*** Opening of Record extracts ***

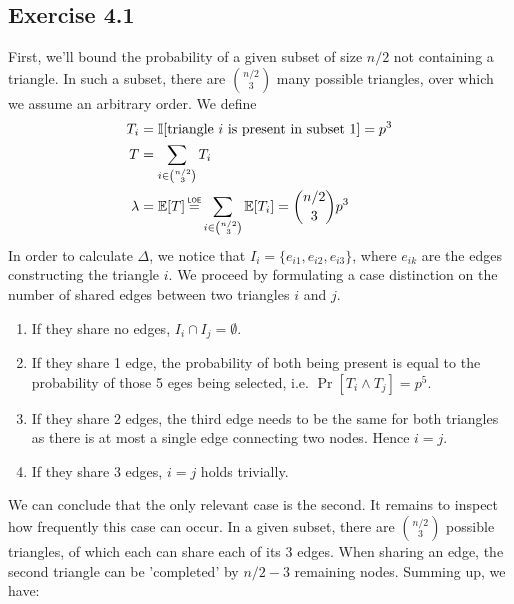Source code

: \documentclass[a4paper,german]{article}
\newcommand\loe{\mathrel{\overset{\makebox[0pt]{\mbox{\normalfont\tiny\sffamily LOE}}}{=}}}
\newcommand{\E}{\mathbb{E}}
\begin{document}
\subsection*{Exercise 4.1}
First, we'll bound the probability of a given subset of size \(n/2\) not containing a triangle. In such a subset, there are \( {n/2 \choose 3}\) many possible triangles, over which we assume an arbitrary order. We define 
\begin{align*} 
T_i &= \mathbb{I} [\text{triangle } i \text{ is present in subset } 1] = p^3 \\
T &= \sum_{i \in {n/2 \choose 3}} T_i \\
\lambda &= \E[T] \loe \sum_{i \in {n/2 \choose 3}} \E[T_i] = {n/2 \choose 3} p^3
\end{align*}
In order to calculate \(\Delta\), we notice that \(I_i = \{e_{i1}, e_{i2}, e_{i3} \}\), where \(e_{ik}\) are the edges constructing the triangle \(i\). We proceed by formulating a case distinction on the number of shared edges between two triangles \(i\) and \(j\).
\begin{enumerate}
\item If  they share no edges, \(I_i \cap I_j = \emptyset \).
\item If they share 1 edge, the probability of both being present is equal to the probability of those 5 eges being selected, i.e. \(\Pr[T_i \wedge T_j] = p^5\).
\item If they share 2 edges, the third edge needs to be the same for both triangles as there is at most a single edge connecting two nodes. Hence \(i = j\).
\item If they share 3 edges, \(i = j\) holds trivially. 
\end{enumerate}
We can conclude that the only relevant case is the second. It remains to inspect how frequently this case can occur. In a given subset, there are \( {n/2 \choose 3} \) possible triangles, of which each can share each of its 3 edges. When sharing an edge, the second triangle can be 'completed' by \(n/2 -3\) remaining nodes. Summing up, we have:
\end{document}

*** Close of Record extracts ***

▶ _Exercise_: In the records, find every line that has the string "present" and copy it.

▶ _Response for this exercise_:
T_i &= \mathbb{I} [\text{triangle } i \text{ is present in subset } 1] = p^3 \\
\item If they share 1 edge, the probability of both being present is equal to the probability of those 5 eges being selected, i.e. \(\Pr[T_i \wedge T_j] = p^5\).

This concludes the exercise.